Saved entries

== Segment start ==

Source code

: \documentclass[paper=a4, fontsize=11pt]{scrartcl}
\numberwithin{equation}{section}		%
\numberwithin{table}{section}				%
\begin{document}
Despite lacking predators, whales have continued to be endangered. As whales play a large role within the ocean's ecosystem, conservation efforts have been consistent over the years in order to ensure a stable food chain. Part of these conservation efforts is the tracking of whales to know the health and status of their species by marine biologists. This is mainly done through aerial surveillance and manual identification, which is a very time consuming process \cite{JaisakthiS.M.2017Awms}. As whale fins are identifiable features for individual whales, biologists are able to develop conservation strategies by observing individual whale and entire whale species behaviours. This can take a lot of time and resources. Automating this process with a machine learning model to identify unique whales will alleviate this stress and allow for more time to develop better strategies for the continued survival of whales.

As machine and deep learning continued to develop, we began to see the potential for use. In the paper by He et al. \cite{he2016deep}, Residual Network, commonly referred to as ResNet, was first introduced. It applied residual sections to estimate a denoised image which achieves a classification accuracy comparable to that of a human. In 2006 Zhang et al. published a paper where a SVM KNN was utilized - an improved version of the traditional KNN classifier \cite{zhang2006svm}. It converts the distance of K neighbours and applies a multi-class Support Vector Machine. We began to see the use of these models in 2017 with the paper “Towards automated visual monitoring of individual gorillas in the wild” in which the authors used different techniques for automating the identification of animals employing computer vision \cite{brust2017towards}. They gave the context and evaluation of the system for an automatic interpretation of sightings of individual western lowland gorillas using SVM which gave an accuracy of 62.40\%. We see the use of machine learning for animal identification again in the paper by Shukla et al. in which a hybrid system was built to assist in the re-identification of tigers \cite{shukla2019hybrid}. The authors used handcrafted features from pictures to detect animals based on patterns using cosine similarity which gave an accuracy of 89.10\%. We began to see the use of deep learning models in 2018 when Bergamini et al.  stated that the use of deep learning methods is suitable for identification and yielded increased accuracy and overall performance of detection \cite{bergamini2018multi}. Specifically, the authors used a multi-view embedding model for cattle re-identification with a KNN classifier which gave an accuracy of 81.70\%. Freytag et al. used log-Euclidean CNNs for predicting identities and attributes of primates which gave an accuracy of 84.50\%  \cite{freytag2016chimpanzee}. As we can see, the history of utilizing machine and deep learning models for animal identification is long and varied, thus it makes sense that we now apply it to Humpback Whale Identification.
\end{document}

== Segment end ==

> [DIRECTIONS FOR THIS TASK]: Filter the data for the string "numberwithin" and copy every line that has it.

> [YOUR RESPONSE]:
\numberwithin{equation}{section}		%
\numberwithin{table}{section}				%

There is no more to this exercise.